## [EXERCISE GOAL]
Copying exactly, give the lines in the material below from the one with "back-end - https://github.com/Tiunchik/zkmaster_back" to the one with "to a database.", ends included, and nothing besides.

^^^^

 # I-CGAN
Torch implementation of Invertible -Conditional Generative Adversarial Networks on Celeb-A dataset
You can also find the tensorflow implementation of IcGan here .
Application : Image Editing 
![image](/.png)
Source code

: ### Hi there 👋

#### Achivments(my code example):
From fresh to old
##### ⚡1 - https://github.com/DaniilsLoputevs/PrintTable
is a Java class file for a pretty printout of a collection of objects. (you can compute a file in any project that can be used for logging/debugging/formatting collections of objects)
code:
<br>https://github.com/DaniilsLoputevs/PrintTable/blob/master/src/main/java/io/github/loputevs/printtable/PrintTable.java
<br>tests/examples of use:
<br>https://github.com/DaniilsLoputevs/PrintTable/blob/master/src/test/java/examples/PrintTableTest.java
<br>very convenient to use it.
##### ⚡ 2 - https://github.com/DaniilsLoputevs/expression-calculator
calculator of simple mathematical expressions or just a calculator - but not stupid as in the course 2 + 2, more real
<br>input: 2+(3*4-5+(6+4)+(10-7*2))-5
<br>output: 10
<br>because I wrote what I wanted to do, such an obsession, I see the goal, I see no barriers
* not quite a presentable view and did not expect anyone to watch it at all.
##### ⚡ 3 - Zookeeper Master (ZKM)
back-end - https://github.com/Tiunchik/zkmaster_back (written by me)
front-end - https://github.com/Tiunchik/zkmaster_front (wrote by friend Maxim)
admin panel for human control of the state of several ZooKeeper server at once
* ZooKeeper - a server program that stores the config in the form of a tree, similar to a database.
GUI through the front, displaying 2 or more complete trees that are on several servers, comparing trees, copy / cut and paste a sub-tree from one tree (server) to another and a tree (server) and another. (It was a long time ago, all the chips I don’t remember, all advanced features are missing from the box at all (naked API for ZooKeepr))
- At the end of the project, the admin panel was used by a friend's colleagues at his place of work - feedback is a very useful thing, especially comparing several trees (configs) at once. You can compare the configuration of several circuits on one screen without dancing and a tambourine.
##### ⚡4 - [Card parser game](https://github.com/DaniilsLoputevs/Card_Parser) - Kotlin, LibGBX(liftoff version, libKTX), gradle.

^^^^

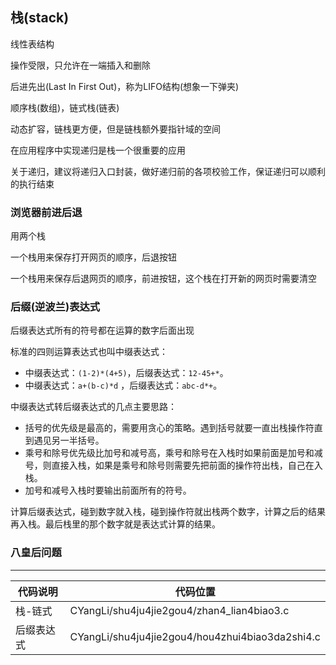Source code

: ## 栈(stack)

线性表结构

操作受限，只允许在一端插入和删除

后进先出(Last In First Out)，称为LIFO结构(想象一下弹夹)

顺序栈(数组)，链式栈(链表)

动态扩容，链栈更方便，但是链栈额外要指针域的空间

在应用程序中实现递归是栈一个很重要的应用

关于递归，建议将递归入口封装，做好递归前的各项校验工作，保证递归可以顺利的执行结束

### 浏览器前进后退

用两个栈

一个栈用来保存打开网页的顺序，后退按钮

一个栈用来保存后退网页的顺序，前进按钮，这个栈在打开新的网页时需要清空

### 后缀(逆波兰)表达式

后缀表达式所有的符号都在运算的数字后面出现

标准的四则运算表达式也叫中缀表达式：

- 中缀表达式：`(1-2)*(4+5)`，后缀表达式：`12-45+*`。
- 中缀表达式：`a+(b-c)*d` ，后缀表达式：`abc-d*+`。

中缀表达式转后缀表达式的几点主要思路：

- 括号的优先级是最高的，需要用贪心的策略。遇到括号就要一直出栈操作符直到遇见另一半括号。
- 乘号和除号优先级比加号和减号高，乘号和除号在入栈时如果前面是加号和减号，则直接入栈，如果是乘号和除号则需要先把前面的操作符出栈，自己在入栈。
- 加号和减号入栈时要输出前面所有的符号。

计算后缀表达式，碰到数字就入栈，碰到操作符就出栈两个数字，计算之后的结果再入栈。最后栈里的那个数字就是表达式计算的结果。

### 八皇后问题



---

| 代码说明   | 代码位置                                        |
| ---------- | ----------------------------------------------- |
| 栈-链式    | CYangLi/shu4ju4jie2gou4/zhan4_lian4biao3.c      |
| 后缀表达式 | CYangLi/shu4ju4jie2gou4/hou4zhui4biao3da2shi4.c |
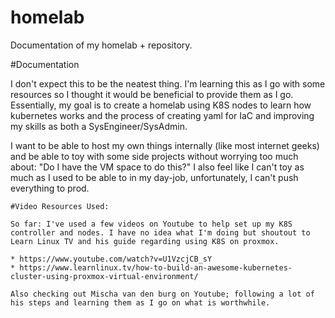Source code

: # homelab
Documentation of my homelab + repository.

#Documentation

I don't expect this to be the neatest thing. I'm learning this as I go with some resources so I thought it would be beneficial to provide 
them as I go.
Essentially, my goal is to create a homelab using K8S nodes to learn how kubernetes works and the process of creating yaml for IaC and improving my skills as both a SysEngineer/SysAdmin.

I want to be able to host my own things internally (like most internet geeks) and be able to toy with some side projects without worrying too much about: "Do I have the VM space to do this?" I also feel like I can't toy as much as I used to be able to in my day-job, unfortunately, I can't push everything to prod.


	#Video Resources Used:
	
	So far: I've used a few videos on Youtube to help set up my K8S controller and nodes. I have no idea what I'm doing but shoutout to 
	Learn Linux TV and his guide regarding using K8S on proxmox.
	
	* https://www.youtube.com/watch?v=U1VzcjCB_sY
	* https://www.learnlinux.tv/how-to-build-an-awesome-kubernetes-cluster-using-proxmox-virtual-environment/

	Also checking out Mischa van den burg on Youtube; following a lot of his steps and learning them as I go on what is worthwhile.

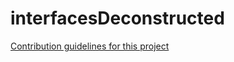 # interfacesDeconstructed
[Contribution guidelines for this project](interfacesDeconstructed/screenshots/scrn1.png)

^^^^

## [EXERCISE RESULT]
back-end - https://github.com/Tiunchik/zkmaster_back (written by me)
front-end - https://github.com/Tiunchik/zkmaster_front (wrote by friend Maxim)
admin panel for human control of the state of several ZooKeeper server at once
* ZooKeeper - a server program that stores the config in the form of a tree, similar to a database.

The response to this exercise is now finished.